Putin’s high IQ
Doomed resignation and passivity are embedded in Russia’s national “soul”
One thing is sure about Putin: he is smart, very smart. You have to be, to maintain order over nine time zones, and stay at the top of the inner fightings of competing factions among the siloviki, desperate to protect the millions they have at stake from Russia’s economic boom. Putin has proved himself uniquely able to adroitly balance the various strategic interests of the competing parties. He has so far been a master at managing divisions within the government — and Russians know this.
For all the West’s predictions of Putin’s impending demise and Russia’s economic collapse should he chose to stick to his ways for his third term, there is plenty of evidence that he has stayed on top of his game and has managed the economy quite adroitly, given the global conditions. Despite being hit hard, Russia, after all, has weathered rather well both the 1998 and more recent financial crises, and growth can be seen on every corner (literally, if to take a walk along Moscow and other cities’ mega-construction projects-strewn streets).

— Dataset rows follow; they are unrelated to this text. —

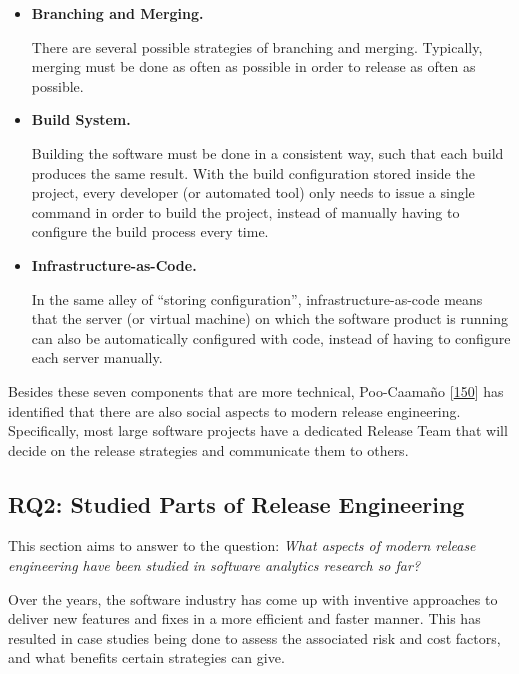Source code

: \documentclass[]{book}
\begin{document}
\begin{itemize}
\item
  \textbf{Branching and Merging.}

  There are several possible strategies of branching and merging.
  Typically, merging must be done as often as possible in order to
  release as often as possible.
\item
  \textbf{Build System.}

  Building the software must be done in a consistent way, such that each
  build produces the same result. With the build configuration stored
  inside the project, every developer (or automated tool) only needs to
  issue a single command in order to build the project, instead of
  manually having to configure the build process every time.
\item
  \textbf{Infrastructure-as-Code.}

  In the same alley of ``storing configuration'', infrastructure-as-code
  means that the server (or virtual machine) on which the software
  product is running can also be automatically configured with code,
  instead of having to configure each server manually.
\end{itemize}

Besides these seven components that are more technical, Poo-Caamaño
{[}\protect\hyperlink{ref-poo-caamano2016a}{150}{]} has identified that
there are also social aspects to modern release engineering.
Specifically, most large software projects have a dedicated Release Team
that will decide on the release strategies and communicate them to
others.

\subsection{RQ2: Studied Parts of Release
Engineering}\label{rq2-studied-parts-of-release-engineering}

This section aims to answer to the question: \emph{What aspects of
modern release engineering have been studied in software analytics
research so far?}

Over the years, the software industry has come up with inventive
approaches to deliver new features and fixes in a more efficient and
faster manner. This has resulted in case studies being done to assess
the associated risk and cost factors, and what benefits certain
strategies can give.
\end{document}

This is not to say that it is all rosy, nor to defend the system. All agree that Russia is overly reliant on its vast supplies of natural gas, oil, and precious metals, and statistics on the disparity between rich and poor show a widening gulf, to cite but two of the chronic ills.
Truth is, if Russia decides to pull the plug on its gas and oil supplies, it is Europe that will be sitting in the dark. The country still commands immense power, and it knows it. With this in mind, Western and Russian experts’ dire warnings of Russia’s imminent “death” if it does not diversify its economy — that have dominated their forecasts for virtually the past two decades — have clearly not come to pass. The country is sitting on some of the world’s largest natural resources, and even though it is heavily reliant on Western technology and know-how to exploit them (the growing number of U.S. technology firms setting up shop in Russia is in fact evidence that U.S.-Russian business relations are doing great), its economy seems to be doing more than fine — including under Putin’s rule.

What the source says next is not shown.